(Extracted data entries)
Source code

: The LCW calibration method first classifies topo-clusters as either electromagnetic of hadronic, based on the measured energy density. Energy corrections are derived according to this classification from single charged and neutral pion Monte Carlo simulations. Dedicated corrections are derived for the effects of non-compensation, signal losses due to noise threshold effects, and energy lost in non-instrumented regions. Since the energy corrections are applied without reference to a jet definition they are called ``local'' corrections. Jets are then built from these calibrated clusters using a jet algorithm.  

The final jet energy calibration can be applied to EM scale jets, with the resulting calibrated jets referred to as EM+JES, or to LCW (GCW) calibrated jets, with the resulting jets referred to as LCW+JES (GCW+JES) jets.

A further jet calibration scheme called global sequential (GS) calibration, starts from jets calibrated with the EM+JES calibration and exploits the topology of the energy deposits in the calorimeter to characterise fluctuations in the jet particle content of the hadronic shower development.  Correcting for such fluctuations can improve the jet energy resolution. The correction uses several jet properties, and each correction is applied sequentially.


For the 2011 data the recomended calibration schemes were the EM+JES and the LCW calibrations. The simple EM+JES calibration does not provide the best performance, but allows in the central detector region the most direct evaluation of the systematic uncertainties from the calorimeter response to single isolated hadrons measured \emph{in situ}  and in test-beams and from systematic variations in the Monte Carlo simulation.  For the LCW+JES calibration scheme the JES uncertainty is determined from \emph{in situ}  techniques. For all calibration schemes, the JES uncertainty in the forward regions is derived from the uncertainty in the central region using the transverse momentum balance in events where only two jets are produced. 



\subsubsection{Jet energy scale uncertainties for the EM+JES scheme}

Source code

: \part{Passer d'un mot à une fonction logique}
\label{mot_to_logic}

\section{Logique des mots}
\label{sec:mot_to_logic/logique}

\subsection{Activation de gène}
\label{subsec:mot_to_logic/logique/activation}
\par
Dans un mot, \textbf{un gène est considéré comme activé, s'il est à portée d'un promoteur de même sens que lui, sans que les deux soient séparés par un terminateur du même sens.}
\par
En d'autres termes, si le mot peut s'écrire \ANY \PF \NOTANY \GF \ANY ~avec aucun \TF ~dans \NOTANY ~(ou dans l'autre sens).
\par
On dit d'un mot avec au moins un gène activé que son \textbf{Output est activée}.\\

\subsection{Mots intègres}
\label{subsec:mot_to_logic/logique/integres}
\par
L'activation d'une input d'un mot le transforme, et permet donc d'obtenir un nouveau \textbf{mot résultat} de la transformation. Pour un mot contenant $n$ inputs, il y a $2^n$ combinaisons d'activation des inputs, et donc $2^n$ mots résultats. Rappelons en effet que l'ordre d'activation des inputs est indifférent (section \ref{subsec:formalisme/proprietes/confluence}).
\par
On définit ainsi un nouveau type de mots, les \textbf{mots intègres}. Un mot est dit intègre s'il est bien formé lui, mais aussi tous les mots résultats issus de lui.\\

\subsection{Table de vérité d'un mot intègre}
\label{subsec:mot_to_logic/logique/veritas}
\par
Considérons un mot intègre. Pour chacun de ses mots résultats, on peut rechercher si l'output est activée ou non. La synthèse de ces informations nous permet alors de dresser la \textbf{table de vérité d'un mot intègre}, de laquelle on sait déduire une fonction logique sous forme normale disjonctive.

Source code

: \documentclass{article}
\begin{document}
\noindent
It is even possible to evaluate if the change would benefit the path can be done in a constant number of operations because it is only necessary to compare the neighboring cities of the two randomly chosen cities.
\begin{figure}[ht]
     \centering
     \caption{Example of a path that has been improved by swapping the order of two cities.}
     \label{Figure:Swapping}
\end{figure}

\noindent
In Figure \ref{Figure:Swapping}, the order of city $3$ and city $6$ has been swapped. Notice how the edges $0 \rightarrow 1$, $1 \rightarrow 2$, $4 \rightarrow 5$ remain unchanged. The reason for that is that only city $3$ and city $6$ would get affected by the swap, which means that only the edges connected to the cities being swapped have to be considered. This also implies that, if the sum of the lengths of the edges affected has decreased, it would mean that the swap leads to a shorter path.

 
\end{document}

» Task objective
Scan the records above for lines with the word "would". Then report how many there are, as a bare number.

» Task solution
2